Le plan diabolique du « Grand Israël » s’ensable en Syrie, par Laurent Glauzy.
EXCLUSIVITE LE LIBRE PENSEUR
« Plus le Moyen-Orient est emporté par la destruction et les horreurs sectaires, plus il devient facile de parler d’un des grands tabous de l’histoire contemporaine : le célèbre ‘Plan Yinon[1]’ pour construire un ‘Grand Israël’ à coups de guerres, de génocides et de complots.
Toujours plus de citoyens de descendance hébraïque dénoncent les injustices commises par l’Etat d’Israël. Et, si un temps Norman Finkelstein était un mouton noir, aujourd’hui il est considéré comme d’excellente compagnie…

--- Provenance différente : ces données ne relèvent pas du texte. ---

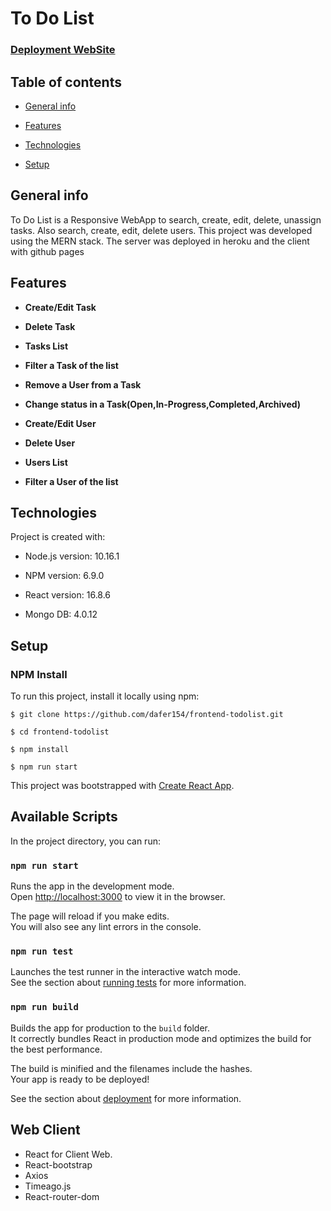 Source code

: 

# To Do List

### [Deployment WebSite](https://dafer154.github.io/frontend-todolist/#/)


## Table of contents

*  [General info](#general-info)

*  [Features](#features)

*  [Technologies](#technologies)

*  [Setup](#setup)

## General info

To Do List is a Responsive WebApp to search, create, edit, delete, unassign tasks. Also search, create, edit, delete users. This project was developed using the MERN stack. The server was deployed in heroku and the client with github pages

## Features

* **Create/Edit Task**
* **Delete Task**
* **Tasks List**
* **Filter a Task of the list**
* **Remove a User from a Task**
* **Change status in a Task(Open,In-Progress,Completed,Archived)**

* **Create/Edit User**
* **Delete User**
* **Users List**
* **Filter a User of the list**

## Technologies

Project is created with:

* Node.js version: 10.16.1

* NPM version: 6.9.0

* React version: 16.8.6

* Mongo DB: 4.0.12

## Setup

### NPM Install 

To run this project, install it locally using npm:

```
$ git clone https://github.com/dafer154/frontend-todolist.git

$ cd frontend-todolist

$ npm install

$ npm run start
```

This project was bootstrapped with [Create React App](https://github.com/facebook/create-react-app).

## Available Scripts

In the project directory, you can run:

### `npm run start`

Runs the app in the development mode.<br />
Open [http://localhost:3000](http://localhost:3000) to view it in the browser.

The page will reload if you make edits.<br />
You will also see any lint errors in the console.

### `npm run test`

Launches the test runner in the interactive watch mode.<br />
See the section about [running tests](https://facebook.github.io/create-react-app/docs/running-tests) for more information.

### `npm run build`

Builds the app for production to the `build` folder.<br />
It correctly bundles React in production mode and optimizes the build for the best performance.

The build is minified and the filenames include the hashes.<br />
Your app is ready to be deployed!

See the section about [deployment](https://facebook.github.io/create-react-app/docs/deployment) for more information.

## Web Client

* React for Client Web.
* React-bootstrap
* Axios
* Timeago.js
* React-router-dom

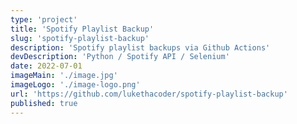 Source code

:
 ```yaml
---
type: 'project'
title: 'Spotify Playlist Backup'
slug: 'spotify-playlist-backup'
description: 'Spotify playlist backups via Github Actions'
devDescription: 'Python / Spotify API / Selenium'
date: 2022-07-01
imageMain: './image.jpg'
imageLogo: './image-logo.png'
url: 'https://github.com/lukethacoder/spotify-playlist-backup'
published: true
---
```

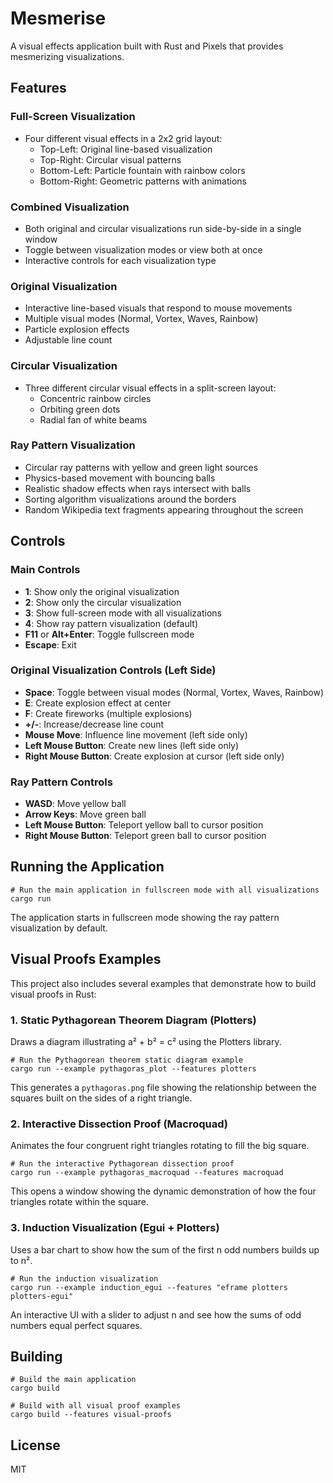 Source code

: # Mesmerise

A visual effects application built with Rust and Pixels that provides mesmerizing visualizations.

## Features

### Full-Screen Visualization
- Four different visual effects in a 2x2 grid layout:
  - Top-Left: Original line-based visualization
  - Top-Right: Circular visual patterns
  - Bottom-Left: Particle fountain with rainbow colors
  - Bottom-Right: Geometric patterns with animations

### Combined Visualization
- Both original and circular visualizations run side-by-side in a single window
- Toggle between visualization modes or view both at once
- Interactive controls for each visualization type

### Original Visualization
- Interactive line-based visuals that respond to mouse movements
- Multiple visual modes (Normal, Vortex, Waves, Rainbow)
- Particle explosion effects
- Adjustable line count

### Circular Visualization
- Three different circular visual effects in a split-screen layout:
  - Concentric rainbow circles
  - Orbiting green dots
  - Radial fan of white beams

### Ray Pattern Visualization
- Circular ray patterns with yellow and green light sources
- Physics-based movement with bouncing balls
- Realistic shadow effects when rays intersect with balls
- Sorting algorithm visualizations around the borders
- Random Wikipedia text fragments appearing throughout the screen

## Controls

### Main Controls
- **1**: Show only the original visualization
- **2**: Show only the circular visualization
- **3**: Show full-screen mode with all visualizations
- **4**: Show ray pattern visualization (default)
- **F11** or **Alt+Enter**: Toggle fullscreen mode
- **Escape**: Exit

### Original Visualization Controls (Left Side)
- **Space**: Toggle between visual modes (Normal, Vortex, Waves, Rainbow)
- **E**: Create explosion effect at center
- **F**: Create fireworks (multiple explosions)
- **+/-**: Increase/decrease line count
- **Mouse Move**: Influence line movement (left side only)
- **Left Mouse Button**: Create new lines (left side only)
- **Right Mouse Button**: Create explosion at cursor (left side only)

### Ray Pattern Controls
- **WASD**: Move yellow ball
- **Arrow Keys**: Move green ball
- **Left Mouse Button**: Teleport yellow ball to cursor position
- **Right Mouse Button**: Teleport green ball to cursor position

## Running the Application

```
# Run the main application in fullscreen mode with all visualizations
cargo run
```

The application starts in fullscreen mode showing the ray pattern visualization by default.

## Visual Proofs Examples

This project also includes several examples that demonstrate how to build visual proofs in Rust:

### 1. Static Pythagorean Theorem Diagram (Plotters)

Draws a diagram illustrating a² + b² = c² using the Plotters library.

```
# Run the Pythagorean theorem static diagram example
cargo run --example pythagoras_plot --features plotters
```

This generates a `pythagoras.png` file showing the relationship between the squares built on the sides of a right triangle.

### 2. Interactive Dissection Proof (Macroquad)

Animates the four congruent right triangles rotating to fill the big square.

```
# Run the interactive Pythagorean dissection proof
cargo run --example pythagoras_macroquad --features macroquad
```

This opens a window showing the dynamic demonstration of how the four triangles rotate within the square.

### 3. Induction Visualization (Egui + Plotters)

Uses a bar chart to show how the sum of the first n odd numbers builds up to n².

```
# Run the induction visualization
cargo run --example induction_egui --features "eframe plotters plotters-egui"
```

An interactive UI with a slider to adjust n and see how the sums of odd numbers equal perfect squares.

## Building

```
# Build the main application
cargo build

# Build with all visual proof examples
cargo build --features visual-proofs
```

## License

MIT  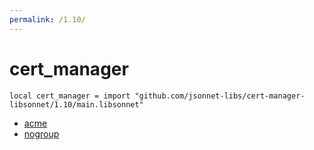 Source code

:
 ```yaml
---
permalink: /1.10/
---
```


# cert_manager

```jsonnet
local cert_manager = import "github.com/jsonnet-libs/cert-manager-libsonnet/1.10/main.libsonnet"
```



* [acme](acme/index.md)
* [nogroup](nogroup/index.md)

Nous pouvons espérer que ce processus de conscience continue, pour comprendre et mettre fin à la grande duperie du gouvernement israélien… »
(Martina Smercan)
Quand on refuse de dénoncer le mal, on court le risque d’être démasqué par quelqu’un qui a l’intention d’agir. Ce schéma s’est produit en Amérique avec l’entrée de la Russie dans la lutte contre l’Isis en Syrie. Les objectifs stratégiques en Syrie ne sont pas révélés par les médias. Car, il n’a jamais été question de sauver le peuple syrien des horreurs de la dictature d’Assad, mais de faciliter l’hégémonie régionale d’Israël.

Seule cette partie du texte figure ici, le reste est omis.